Monday, June 12, 2017

Microsoft's consistent failure in diversifying

Microsoft is one of the most successful companies of all time, and currently one of the largest in the world. Their software and operating systems are everywhere in business and personal computing. In my experience, most businesses would come crashing down if they no longer could use Microsoft Excel or PowerPoint. Even though over the years suitable competitors for those products have surfaced, such as Google's free software products, the Microsoft Office line of products is still the gold standard. Microsoft Windows also still remains the overwhelming operating system leader for businesses. This group of software products has been a consistent cash cow for Microsoft for decades.

Over the last 20 years Microsoft has continually tried to diversify its revenue sources by expanding into related fields, however they have consistently been late to the competition or produced products that never gained traction with consumers. Internet Explorer is routinely the least popular browser among internet users, Bing search engine still lags far behind Google search, and the Microsoft Zune music player and Windows phones were both failed attempts at competing with Apple products. They have also tried acquiring new-aged internet companies like Skype and LinkedIn, and while those services have remained viable Microsoft has not gained large new revenues from them.

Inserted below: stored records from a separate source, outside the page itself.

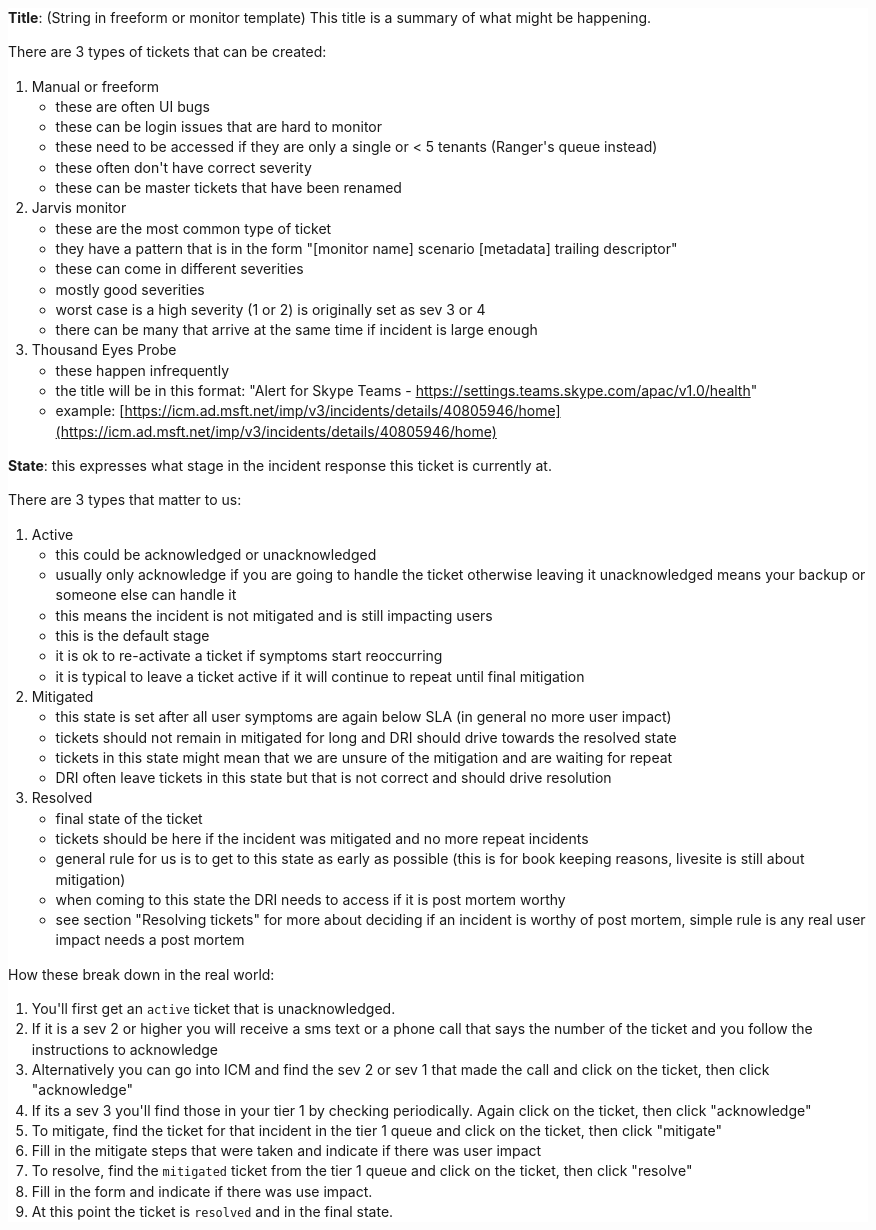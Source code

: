 
**Title**: (String in freeform or monitor template) This title is a summary of what might be happening. 

There are 3 types of tickets that can be created:
1. Manual or freeform
    - these are often UI bugs
    - these can be login issues that are hard to monitor
    - these need to be accessed if they are only a single or < 5 tenants (Ranger's queue instead)
    - these often don't have correct severity
    - these can be master tickets that have been renamed
2. Jarvis monitor
    - these are the most common type of ticket
    - they have a pattern that is in the form "[monitor name] scenario [metadata] trailing descriptor"
    - these can come in different severities
    - mostly good severities
    - worst case is a high severity (1 or 2) is originally set as sev 3 or 4
    - there can be many that arrive at the same time if incident is large enough
3. Thousand Eyes Probe
    - these happen infrequently
    - the title will be in this format: "Alert for Skype Teams - https://settings.teams.skype.com/apac/v1.0/health"
    - example: [https://icm.ad.msft.net/imp/v3/incidents/details/40805946/home](https://icm.ad.msft.net/imp/v3/incidents/details/40805946/home)

**State**: this expresses what stage in the incident response this ticket is currently at. 

There are 3 types that matter to us:
1. Active
    - this could be acknowledged or unacknowledged
    - usually only acknowledge if you are going to handle the ticket otherwise leaving it unacknowledged means your backup or someone else can handle it
    - this means the incident is not mitigated and is still impacting users
    - this is the default stage
    - it is ok to re-activate a ticket if symptoms start reoccurring
    - it is typical to leave a ticket active if it will continue to repeat until final mitigation
2. Mitigated
    - this state is set after all user symptoms are again below SLA (in general no more user impact)
    - tickets should not remain in mitigated for long and DRI should drive towards the resolved state
    - tickets in this state might mean that we are unsure of the mitigation and are waiting for repeat
    - DRI often leave tickets in this state but that is not correct and should drive resolution
3. Resolved
    - final state of the ticket
    - tickets should be here if the incident was mitigated and no more repeat incidents
    - general rule for us is to get to this state as early as possible (this is for book keeping reasons, livesite is still about mitigation)
    - when coming to this state the DRI needs to access if it is post mortem worthy
    - see section "Resolving tickets" for more about deciding if an incident is worthy of post mortem, simple rule is any real user impact needs a post mortem

How these break down in the real world:
1. You'll first get an ```active``` ticket that is unacknowledged.
2. If it is a sev 2 or higher you will receive a sms text or a phone call that says the number of the ticket and you follow the instructions to acknowledge
3. Alternatively you can go into ICM and find the sev 2 or sev 1 that made the call and click on the ticket, then click "acknowledge"
4. If its a sev 3 you'll find those in your tier 1 by checking periodically. Again click on the ticket, then click "acknowledge"
5. To mitigate, find the ticket for that incident in the tier 1 queue and click on the ticket, then click "mitigate"
6. Fill in the mitigate steps that were taken and indicate if there was user impact
7. To resolve, find the ```mitigated``` ticket from the tier 1 queue and click on the ticket, then click "resolve"
8. Fill in the form and indicate if there was use impact.
9. At this point the ticket is ```resolved``` and in the final state.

All of those attempts seem to me to be "Pseudo Adjacencies" as mentioned in the "Seven Ways to Fail big" article. Microsoft continually tried to move into attractive markets or high growth markets like internet search and music players, even though they didn't have existing strengths in search algorithms or manufacturing consumer products.

Microsoft's newest attempt at moving into a new business line, their Azure cloud computing service, does seem to be working though. And this move goes against one of the other seven ways to fail, "Betting on the Wrong Technology". Microsoft bet on cloud computing and fully committed to it, and they have seemingly picked the right technology.

With Microsoft's Azure business line looking like a success after years of relative failures, perhaps we shouldn't judge all of those past endeavors as relative failures. Maybe we should give credit to Microsoft for using their cash cow to fund bets in adjacent businesses, and not giving up until they found that they could succeed in.